**** Data listing ****
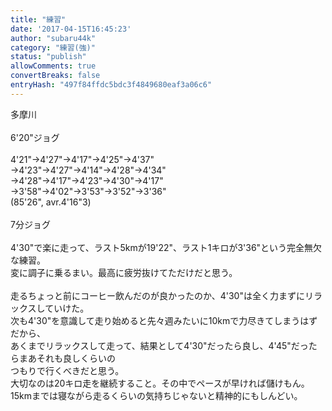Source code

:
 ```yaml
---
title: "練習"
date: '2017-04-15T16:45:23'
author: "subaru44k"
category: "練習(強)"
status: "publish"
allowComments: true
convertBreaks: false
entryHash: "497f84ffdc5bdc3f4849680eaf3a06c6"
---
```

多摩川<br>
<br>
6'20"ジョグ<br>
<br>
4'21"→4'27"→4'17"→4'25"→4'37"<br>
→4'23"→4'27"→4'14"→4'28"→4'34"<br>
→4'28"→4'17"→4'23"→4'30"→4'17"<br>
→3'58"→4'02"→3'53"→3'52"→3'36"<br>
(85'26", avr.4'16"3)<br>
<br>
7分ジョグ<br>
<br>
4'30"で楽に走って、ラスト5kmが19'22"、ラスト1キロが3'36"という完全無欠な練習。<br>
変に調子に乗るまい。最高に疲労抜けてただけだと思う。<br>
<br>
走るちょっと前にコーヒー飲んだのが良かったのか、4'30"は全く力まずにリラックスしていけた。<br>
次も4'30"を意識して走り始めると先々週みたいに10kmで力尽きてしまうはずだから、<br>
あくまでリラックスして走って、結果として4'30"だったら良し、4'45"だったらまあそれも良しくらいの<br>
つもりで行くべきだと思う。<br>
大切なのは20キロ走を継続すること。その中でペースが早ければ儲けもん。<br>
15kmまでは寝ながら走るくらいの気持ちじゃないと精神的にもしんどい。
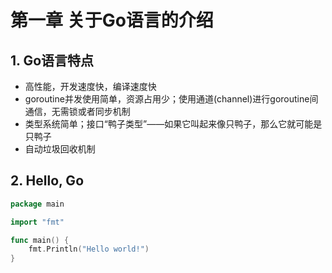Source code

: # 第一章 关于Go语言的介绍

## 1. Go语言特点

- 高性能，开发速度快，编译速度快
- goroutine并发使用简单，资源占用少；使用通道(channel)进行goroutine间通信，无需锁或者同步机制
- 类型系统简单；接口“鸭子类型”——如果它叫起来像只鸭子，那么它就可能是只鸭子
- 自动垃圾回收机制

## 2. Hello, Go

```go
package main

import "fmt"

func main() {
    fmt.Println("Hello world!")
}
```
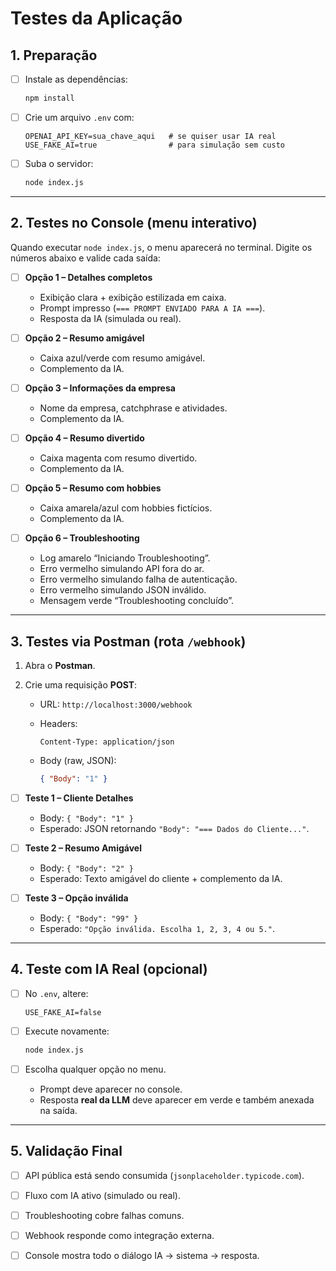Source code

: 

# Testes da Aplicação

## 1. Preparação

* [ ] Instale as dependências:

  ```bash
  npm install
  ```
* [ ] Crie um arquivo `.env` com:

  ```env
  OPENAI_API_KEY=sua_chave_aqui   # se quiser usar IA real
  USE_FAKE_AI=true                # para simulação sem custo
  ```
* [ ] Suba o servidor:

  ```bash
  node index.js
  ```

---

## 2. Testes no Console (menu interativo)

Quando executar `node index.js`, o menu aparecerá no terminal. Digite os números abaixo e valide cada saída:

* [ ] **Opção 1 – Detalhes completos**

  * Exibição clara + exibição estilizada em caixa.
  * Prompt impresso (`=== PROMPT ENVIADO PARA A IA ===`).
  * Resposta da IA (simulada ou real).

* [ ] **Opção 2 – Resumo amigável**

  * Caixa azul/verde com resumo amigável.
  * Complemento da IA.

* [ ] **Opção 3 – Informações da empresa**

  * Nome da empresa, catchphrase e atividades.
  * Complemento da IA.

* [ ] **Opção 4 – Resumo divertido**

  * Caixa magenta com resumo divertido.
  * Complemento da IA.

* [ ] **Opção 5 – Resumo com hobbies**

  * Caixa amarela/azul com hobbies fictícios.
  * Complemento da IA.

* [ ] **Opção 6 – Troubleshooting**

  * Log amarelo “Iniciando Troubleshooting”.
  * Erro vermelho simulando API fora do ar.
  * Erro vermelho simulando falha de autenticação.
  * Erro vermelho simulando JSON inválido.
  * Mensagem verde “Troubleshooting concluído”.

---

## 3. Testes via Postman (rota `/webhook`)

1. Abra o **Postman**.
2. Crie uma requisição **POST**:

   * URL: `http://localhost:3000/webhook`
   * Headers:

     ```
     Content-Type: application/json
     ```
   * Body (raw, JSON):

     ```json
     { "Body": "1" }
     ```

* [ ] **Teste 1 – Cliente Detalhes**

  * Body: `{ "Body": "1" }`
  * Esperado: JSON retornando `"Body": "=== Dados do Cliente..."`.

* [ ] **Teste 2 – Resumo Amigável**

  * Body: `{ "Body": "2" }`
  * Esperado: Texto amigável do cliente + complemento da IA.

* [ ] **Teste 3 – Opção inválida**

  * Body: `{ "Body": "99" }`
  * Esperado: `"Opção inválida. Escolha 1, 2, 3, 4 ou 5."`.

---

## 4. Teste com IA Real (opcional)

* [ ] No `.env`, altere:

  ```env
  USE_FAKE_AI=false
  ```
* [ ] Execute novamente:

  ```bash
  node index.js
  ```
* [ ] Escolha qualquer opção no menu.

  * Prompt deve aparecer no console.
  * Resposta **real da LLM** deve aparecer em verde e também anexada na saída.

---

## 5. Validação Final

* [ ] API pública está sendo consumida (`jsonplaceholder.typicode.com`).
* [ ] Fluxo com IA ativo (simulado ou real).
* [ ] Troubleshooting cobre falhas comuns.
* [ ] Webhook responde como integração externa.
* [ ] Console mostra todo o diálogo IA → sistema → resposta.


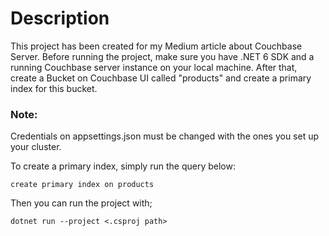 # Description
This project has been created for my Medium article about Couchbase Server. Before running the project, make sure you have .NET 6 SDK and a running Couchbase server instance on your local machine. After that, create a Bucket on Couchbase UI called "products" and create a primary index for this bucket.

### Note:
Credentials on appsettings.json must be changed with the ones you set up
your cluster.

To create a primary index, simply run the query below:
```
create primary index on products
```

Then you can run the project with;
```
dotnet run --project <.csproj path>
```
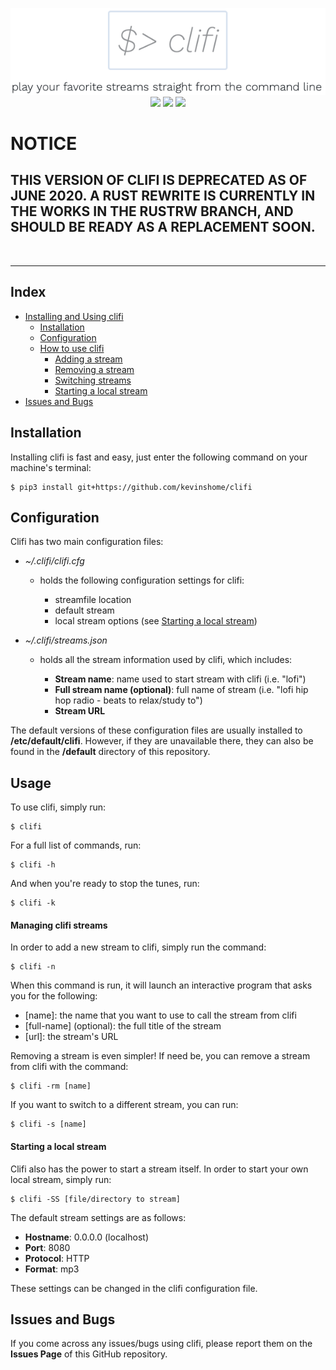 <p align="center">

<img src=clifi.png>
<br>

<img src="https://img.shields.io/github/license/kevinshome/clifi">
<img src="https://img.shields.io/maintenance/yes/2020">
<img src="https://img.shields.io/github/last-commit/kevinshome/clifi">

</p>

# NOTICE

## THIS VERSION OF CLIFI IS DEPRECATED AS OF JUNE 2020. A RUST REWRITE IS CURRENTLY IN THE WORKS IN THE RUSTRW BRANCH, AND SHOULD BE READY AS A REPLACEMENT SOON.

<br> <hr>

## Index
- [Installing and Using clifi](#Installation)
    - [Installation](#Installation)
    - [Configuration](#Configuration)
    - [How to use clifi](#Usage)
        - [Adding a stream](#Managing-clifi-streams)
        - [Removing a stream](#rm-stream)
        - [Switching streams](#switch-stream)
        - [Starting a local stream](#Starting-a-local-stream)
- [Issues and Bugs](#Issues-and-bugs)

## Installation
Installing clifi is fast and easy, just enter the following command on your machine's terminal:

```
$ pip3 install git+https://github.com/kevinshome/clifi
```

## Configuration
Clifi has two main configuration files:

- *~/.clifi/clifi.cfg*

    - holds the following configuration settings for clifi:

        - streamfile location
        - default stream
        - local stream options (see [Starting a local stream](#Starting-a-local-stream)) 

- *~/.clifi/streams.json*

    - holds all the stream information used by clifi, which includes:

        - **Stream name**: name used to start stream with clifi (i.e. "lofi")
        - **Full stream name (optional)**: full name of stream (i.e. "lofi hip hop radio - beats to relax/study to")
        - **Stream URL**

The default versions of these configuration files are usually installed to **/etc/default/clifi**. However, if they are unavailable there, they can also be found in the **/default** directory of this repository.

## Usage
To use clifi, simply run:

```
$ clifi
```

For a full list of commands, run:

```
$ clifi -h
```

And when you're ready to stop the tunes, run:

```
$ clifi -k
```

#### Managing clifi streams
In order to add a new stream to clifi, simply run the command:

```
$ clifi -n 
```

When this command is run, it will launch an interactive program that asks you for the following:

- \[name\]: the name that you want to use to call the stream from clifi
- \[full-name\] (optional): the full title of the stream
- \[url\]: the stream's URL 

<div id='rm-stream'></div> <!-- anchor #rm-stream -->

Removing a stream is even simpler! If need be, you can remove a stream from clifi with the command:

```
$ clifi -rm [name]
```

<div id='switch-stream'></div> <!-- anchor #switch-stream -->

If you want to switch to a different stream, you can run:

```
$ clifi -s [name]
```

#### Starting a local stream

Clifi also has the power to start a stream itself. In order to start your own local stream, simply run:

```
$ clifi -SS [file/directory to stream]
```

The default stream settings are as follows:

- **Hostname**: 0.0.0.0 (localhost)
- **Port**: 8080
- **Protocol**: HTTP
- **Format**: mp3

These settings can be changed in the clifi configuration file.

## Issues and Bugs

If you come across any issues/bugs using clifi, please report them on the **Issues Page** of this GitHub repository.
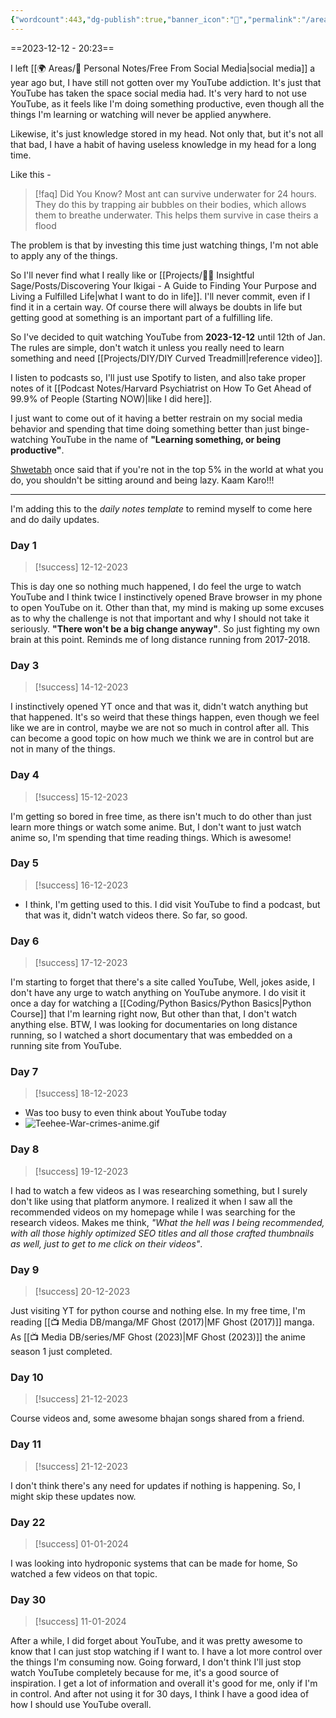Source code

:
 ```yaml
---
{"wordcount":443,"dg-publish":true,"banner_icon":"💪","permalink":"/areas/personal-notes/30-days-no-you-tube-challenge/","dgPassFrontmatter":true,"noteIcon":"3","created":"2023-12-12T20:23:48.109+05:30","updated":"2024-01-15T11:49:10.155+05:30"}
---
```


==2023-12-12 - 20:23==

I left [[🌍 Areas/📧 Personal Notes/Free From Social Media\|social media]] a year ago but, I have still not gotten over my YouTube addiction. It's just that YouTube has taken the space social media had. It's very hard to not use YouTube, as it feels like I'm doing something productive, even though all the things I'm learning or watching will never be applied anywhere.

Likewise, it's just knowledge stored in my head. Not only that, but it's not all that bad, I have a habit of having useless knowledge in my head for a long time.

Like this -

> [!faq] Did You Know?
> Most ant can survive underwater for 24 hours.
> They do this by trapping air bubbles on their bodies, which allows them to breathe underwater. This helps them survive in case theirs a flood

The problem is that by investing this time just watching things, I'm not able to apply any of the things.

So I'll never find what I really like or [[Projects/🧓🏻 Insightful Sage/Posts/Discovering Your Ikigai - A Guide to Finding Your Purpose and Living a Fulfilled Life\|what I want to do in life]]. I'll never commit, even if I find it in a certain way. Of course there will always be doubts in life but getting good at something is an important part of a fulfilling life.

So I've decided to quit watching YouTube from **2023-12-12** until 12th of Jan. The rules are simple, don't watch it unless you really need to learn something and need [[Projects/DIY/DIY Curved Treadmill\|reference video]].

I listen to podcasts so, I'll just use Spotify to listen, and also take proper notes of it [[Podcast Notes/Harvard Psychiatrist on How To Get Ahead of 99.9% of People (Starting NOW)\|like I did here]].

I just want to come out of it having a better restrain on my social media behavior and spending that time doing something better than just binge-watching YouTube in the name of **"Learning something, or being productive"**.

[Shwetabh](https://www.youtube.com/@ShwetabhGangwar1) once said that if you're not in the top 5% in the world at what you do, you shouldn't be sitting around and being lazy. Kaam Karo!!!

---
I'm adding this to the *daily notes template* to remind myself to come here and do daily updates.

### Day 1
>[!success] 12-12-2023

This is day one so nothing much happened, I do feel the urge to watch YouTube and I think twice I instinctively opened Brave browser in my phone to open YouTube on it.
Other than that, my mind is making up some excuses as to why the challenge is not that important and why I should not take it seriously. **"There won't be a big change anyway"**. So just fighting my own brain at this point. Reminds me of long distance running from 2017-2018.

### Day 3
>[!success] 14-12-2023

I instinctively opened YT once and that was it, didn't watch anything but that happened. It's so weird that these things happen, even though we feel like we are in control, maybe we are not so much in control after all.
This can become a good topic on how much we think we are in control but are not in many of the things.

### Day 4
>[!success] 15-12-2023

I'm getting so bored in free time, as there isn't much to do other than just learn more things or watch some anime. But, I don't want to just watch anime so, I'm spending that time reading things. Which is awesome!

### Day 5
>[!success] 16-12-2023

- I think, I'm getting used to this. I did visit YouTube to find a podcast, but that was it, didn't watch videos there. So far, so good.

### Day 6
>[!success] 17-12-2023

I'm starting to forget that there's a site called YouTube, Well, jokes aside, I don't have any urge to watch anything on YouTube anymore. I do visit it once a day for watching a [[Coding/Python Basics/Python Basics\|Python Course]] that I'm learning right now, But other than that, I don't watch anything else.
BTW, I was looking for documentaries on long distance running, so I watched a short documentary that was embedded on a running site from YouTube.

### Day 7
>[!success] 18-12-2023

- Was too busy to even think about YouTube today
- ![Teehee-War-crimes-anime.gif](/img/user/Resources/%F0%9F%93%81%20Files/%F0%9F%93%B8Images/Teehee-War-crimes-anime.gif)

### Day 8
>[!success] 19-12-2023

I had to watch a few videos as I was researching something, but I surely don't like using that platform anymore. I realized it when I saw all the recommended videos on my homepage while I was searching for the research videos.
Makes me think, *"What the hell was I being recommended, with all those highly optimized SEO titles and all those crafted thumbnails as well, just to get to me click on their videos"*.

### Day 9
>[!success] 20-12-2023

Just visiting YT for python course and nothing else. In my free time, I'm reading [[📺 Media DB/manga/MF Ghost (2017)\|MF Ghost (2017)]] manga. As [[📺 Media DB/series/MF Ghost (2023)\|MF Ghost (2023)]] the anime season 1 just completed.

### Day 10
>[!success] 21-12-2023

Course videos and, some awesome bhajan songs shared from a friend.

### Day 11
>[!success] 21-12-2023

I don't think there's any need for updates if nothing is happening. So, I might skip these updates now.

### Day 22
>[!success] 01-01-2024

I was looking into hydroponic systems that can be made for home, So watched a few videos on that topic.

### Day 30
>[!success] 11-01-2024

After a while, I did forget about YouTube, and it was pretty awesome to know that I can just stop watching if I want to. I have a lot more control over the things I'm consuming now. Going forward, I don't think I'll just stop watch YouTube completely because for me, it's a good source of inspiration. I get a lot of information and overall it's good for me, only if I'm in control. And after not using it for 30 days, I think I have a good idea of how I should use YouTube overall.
****
• **About this exercise**: Wherever the string "instinctively" appears in the records, copy the whole line.

• **Answer for the task**:
This is day one so nothing much happened, I do feel the urge to watch YouTube and I think twice I instinctively opened Brave browser in my phone to open YouTube on it.
I instinctively opened YT once and that was it, didn't watch anything but that happened. It's so weird that these things happen, even though we feel like we are in control, maybe we are not so much in control after all.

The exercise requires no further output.